Mahmûd Sâminî hazretleri, en başta gelen talebesi Hâfız Osman Bedreddîn'i yetiştirmek için çok gayret sarfetmiş, onu tasavvufta kemâle erdirmek için mânevî işâretler almıştır. Daha o, huzûruna gelip talebe olmadan geleceğini ve vasıflarını belirtmiş, başından geçen önemli hâdiselere işâret etmiştir. Netîcede onu tasavvufta yetiştirip kemâle erdirmiş ve böylece 200.000 kişiden ziyâde insanın kurtularak, sâlih mü'min olmasına sebep olmuştur.
Sâminî hazretlerinin Hâfız Osman Bedreddîn hazretlerine nasîhatlerinden bâzıları:
?Hâfız! Bir çocuk tahsîl çağına geldiği zaman, okuyup yazmaya nasıl harfleri öğrenmekle başlarsa, Hakk'a ermek de tavsiye edeceğim şu hususlara uymakla gerçekleşir:
1) Allahü teâlâyı tanımak, 2) Muhabbetullah (Allahü teâlâya muhabbet), 3) Gönlü toplamak, 4) Teslimiyet, 5) Nefsin arzularına uymamak, 6) Bu yolda gayret göstermek, 7) Halk içinde Hak ile olmak, 8) Çok salevât okumak, 9) Kelime-i Tevhidi çok söylemek, 10) Az yemek, 11) Temiz giyinmek, 12) Halka faydalı olmak, 13) Mütehallik olmak (güzel ahlâk sâhibi olmak), 14) Mürşide itâat, 15) Arkadaşlarına şefkat, 16) Âleme ibret nazarı ile bakmak, 17) Vaktin kıymetini bilmek, 18) Hükûmete itâat, 19) Hasedden ârî ve uzak olmak, 20) Kimseye buğz ve düşmanlık etmemek, 21) Komşu hakkını ileri tutmak, 22) Sözünün eri olmak, 23) Kendini tanımak, 24) Dünyâdan lüzumu kadar nasîb almak, 25) Âhireti unutmamak, 26) Doğruluktan ayrılmamak, 27) Haddi aşmamak, 28) Huzurla sükûn bulmak.
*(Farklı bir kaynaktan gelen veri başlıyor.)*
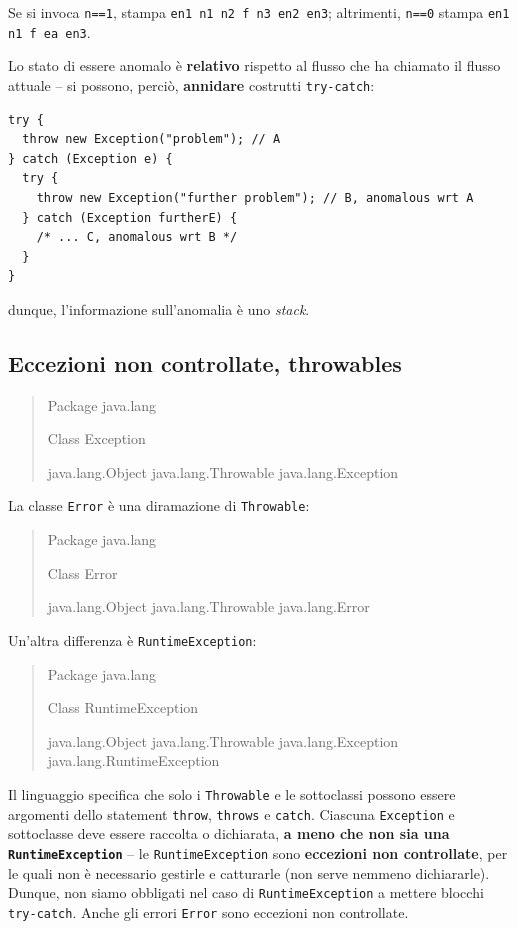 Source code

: \documentclass[\fontsizeclass,twocolumn]{\classname}
\theoremstyle{definition}
\theoremstyle{definition}
\begin{document}
Se si invoca \texttt{n==1}, stampa \texttt{en1 n1 n2 f n3 en2 en3}; altrimenti,
\texttt{n==0} stampa \texttt{en1 n1 f ea en3}.

Lo stato di essere anomalo è \textbf{relativo} rispetto al flusso che ha
chiamato il flusso attuale -- si possono, perciò, \textbf{annidare} costrutti
\texttt{try\--catch}:

\begin{lstlisting}
try {  
  throw new Exception("problem"); // A
} catch (Exception e) {
  try {
    throw new Exception("further problem"); // B, anomalous wrt A
  } catch (Exception furtherE) {
    /* ... C, anomalous wrt B */
  }
}
\end{lstlisting}

dunque, l'informazione sull'anomalia è uno \emph{stack}.

\subsection{Eccezioni non controllate, throwables}


\begin{quote}
    \footnotesize{Package java.lang

Class Exception

java.lang.Object
java.lang.Throwable
java.lang.Exception
}
\end{quote}

La classe \texttt{Error} è una diramazione di \texttt{Throwable}: 

\begin{quote}
    \footnotesize{Package java.lang

Class Error

java.lang.Object
java.lang.Throwable
java.lang.Error
}
\end{quote}

Un'altra differenza è \texttt{Runtime\-Exception}:

\begin{quote}
    \footnotesize{Package java.lang

Class Runtime\-Exception

java.lang.Object
java.lang.Throwable
java.lang.Exception
java.lang.Runtime\-Exception
}
\end{quote}

Il linguaggio specifica che solo i \texttt{Throwable} e le sottoclassi possono
essere argomenti dello statement \texttt{throw}, \texttt{throws} e
\texttt{catch}. Ciascuna \texttt{Exception} e sottoclasse deve essere raccolta
o dichiarata, \textbf{a meno che non sia una \texttt{Runtime\-Exception}} -- le
\texttt{Runtime\-Exception} sono \textbf{eccezioni non controllate}, per le quali
non è necessario gestirle e catturarle (non serve nemmeno dichiararle). Dunque,
non siamo obbligati nel caso di \texttt{Runtime\-Exception} a mettere blocchi
\texttt{try\--catch}. Anche gli errori \texttt{Error} sono eccezioni non
controllate.
\end{document}
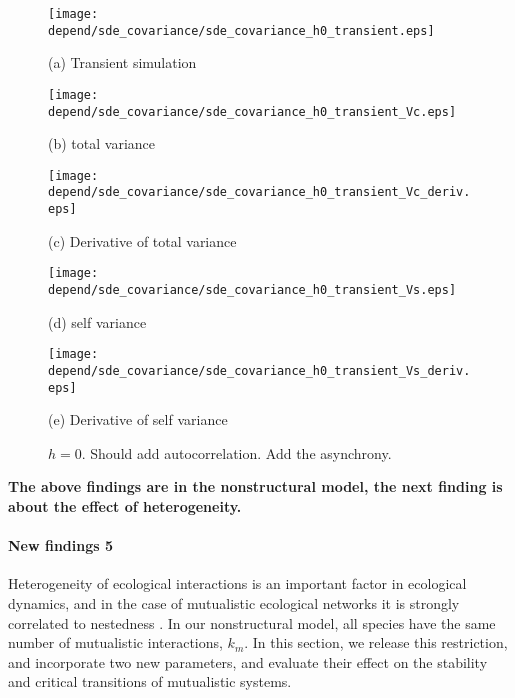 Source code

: \documentclass[a4paper,fleqn,12pt]{article}
\begin{document}
\begin{figure}[htbp]
\begin{minipage}{0.45\linewidth}
  \texttt{[image: depend/sde\_covariance/sde\_covariance\_h0\_transient.eps]}
  {\centering(a) Transient simulation \par}
\end{minipage}
\vfill
\begin{minipage}{0.3\linewidth}
  \texttt{[image: depend/sde\_covariance/sde\_covariance\_h0\_transient\_Vc.eps]}
  {\centering(b) total variance  \par}
\end{minipage}
\hfill
\begin{minipage}{0.3\linewidth}
  \texttt{[image: depend/sde\_covariance/sde\_covariance\_h0\_transient\_Vc\_deriv.eps]}
  {\centering(c) Derivative of total variance\par}
\end{minipage}
\vfill
\begin{minipage}{0.3\linewidth}
  \texttt{[image: depend/sde\_covariance/sde\_covariance\_h0\_transient\_Vs.eps]}
  {\centering(d) self variance  \par}
\end{minipage}
\hfill
\begin{minipage}{0.3\linewidth}
  \texttt{[image: depend/sde\_covariance/sde\_covariance\_h0\_transient\_Vs\_deriv.eps]}
  {\centering(e) Derivative of self variance\par}
\end{minipage}
\caption{$h = 0$. {\color{red}Should add autocorrelation. Add the asynchrony.}}
\label{fig:sde_covariance_h0}
\end{figure}

\textbf{The above findings are in the nonstructural model, the next finding is about the effect of heterogeneity.}

\paragraph*{New findings 5}
Heterogeneity of ecological interactions is an important factor in ecological dynamics, and in the case of mutualistic ecological networks it is strongly correlated to nestedness \cite{jonhson_factors_2013}. In our nonstructural model, all species have the same number of mutualistic interactions, $k_m$.
In this section, we release this restriction, and incorporate two new parameters, and evaluate their effect on the stability and critical transitions of mutualistic systems.
\end{document}

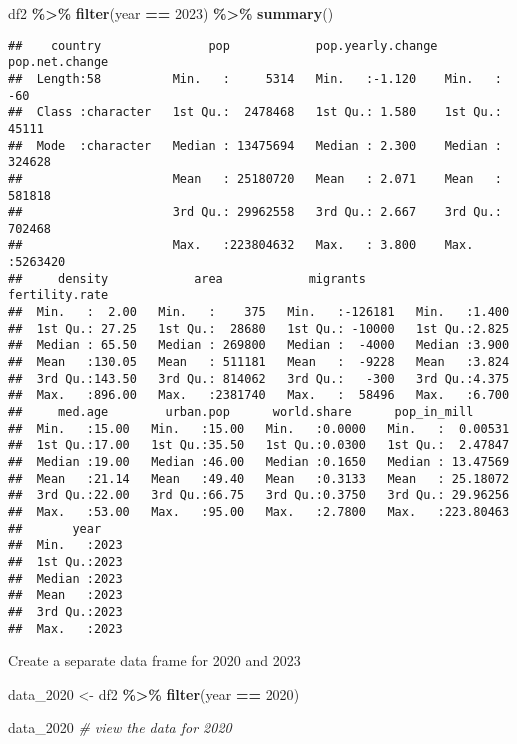 \documentclass[
]{article}
\newenvironment{Shaded}{\begin{snugshade}}{\end{snugshade}}
\newcommand{\CommentTok}[1]{\textcolor[rgb]{0.56,0.35,0.01}{\textit{#1}}}
\newcommand{\DecValTok}[1]{\textcolor[rgb]{0.00,0.00,0.81}{#1}}
\newcommand{\FunctionTok}[1]{\textcolor[rgb]{0.13,0.29,0.53}{\textbf{#1}}}
\newcommand{\NormalTok}[1]{#1}
\newcommand{\OtherTok}[1]{\textcolor[rgb]{0.56,0.35,0.01}{#1}}
\newcommand{\SpecialCharTok}[1]{\textcolor[rgb]{0.81,0.36,0.00}{\textbf{#1}}}
\begin{document}
\begin{Shaded}
\begin{Highlighting}[]
\NormalTok{df2 }\SpecialCharTok{\%\textgreater{}\%} 
  \FunctionTok{filter}\NormalTok{(year }\SpecialCharTok{==} \DecValTok{2023}\NormalTok{) }\SpecialCharTok{\%\textgreater{}\%} 
  \FunctionTok{summary}\NormalTok{()}
\end{Highlighting}
\end{Shaded}

\begin{verbatim}
##    country               pop            pop.yearly.change pop.net.change   
##  Length:58          Min.   :     5314   Min.   :-1.120    Min.   :    -60  
##  Class :character   1st Qu.:  2478468   1st Qu.: 1.580    1st Qu.:  45111  
##  Mode  :character   Median : 13475694   Median : 2.300    Median : 324628  
##                     Mean   : 25180720   Mean   : 2.071    Mean   : 581818  
##                     3rd Qu.: 29962558   3rd Qu.: 2.667    3rd Qu.: 702468  
##                     Max.   :223804632   Max.   : 3.800    Max.   :5263420  
##     density            area            migrants       fertility.rate 
##  Min.   :  2.00   Min.   :    375   Min.   :-126181   Min.   :1.400  
##  1st Qu.: 27.25   1st Qu.:  28680   1st Qu.: -10000   1st Qu.:2.825  
##  Median : 65.50   Median : 269800   Median :  -4000   Median :3.900  
##  Mean   :130.05   Mean   : 511181   Mean   :  -9228   Mean   :3.824  
##  3rd Qu.:143.50   3rd Qu.: 814062   3rd Qu.:   -300   3rd Qu.:4.375  
##  Max.   :896.00   Max.   :2381740   Max.   :  58496   Max.   :6.700  
##     med.age        urban.pop      world.share      pop_in_mill       
##  Min.   :15.00   Min.   :15.00   Min.   :0.0000   Min.   :  0.00531  
##  1st Qu.:17.00   1st Qu.:35.50   1st Qu.:0.0300   1st Qu.:  2.47847  
##  Median :19.00   Median :46.00   Median :0.1650   Median : 13.47569  
##  Mean   :21.14   Mean   :49.40   Mean   :0.3133   Mean   : 25.18072  
##  3rd Qu.:22.00   3rd Qu.:66.75   3rd Qu.:0.3750   3rd Qu.: 29.96256  
##  Max.   :53.00   Max.   :95.00   Max.   :2.7800   Max.   :223.80463  
##       year     
##  Min.   :2023  
##  1st Qu.:2023  
##  Median :2023  
##  Mean   :2023  
##  3rd Qu.:2023  
##  Max.   :2023
\end{verbatim}

Create a separate data frame for 2020 and 2023

\begin{Shaded}
\begin{Highlighting}[]
\NormalTok{data\_2020 }\OtherTok{\textless{}{-}}\NormalTok{ df2 }\SpecialCharTok{\%\textgreater{}\%} 
  \FunctionTok{filter}\NormalTok{(year }\SpecialCharTok{==} \DecValTok{2020}\NormalTok{)}

\NormalTok{data\_2020 }\CommentTok{\# view the data for 2020}
\end{Highlighting}
\end{Shaded}
\end{document}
Tasavvufun elifbâsı bunlardır. İnsanlar arasında aşk ateşiyle dolaş, fenalıkları yak, iyilikleri besle. İnsanı insana yaklaştır, Hakk'a ulaştır. Aslâ ilmine güvenme, fadlına kanma. Dünyâya aldanma, nefsine uyma, şeytanı at. Aşk ile yan, şevk ile kalk. Peşinden gelenleri ne olursa olsun iyi gözet, sapıkları düzelt. Huzûra dikkat, her sözün hakîkat, görüşlerin mârifet olsun.
Hâfız! Makâm-ı irşâd bir şimşektir. Çaktığı vakit etrâfını aydınlatır ve düştüğü yeri de yakar. Mârifet; o aydınlığı insanların kararan kalbine nüfûz ettirmek (sokmak) ve kalbleri aydınlatmaktır.
Tasavvufta yol bir arı kovanına benzetilmiştir. Arı gibi gâyet muntazam çalışmak ve arı gibi bal yapmak, karıncalar gibi kanâatkâr olmak lâzımdır. Bal yapmak idrâkine eriştiğinde, bu şifâlı baldan Müslüman kardeşlerine tattırmak elzemdir. Çalışanlar tadını alır. Çalışmayanları da çalıştırmak rehberin vazîfesidir. Mahlukâtın yaratılışındaki güzellikte, ilâhî hikmetler var. Bunlarda esrâr-ı mevcûddur.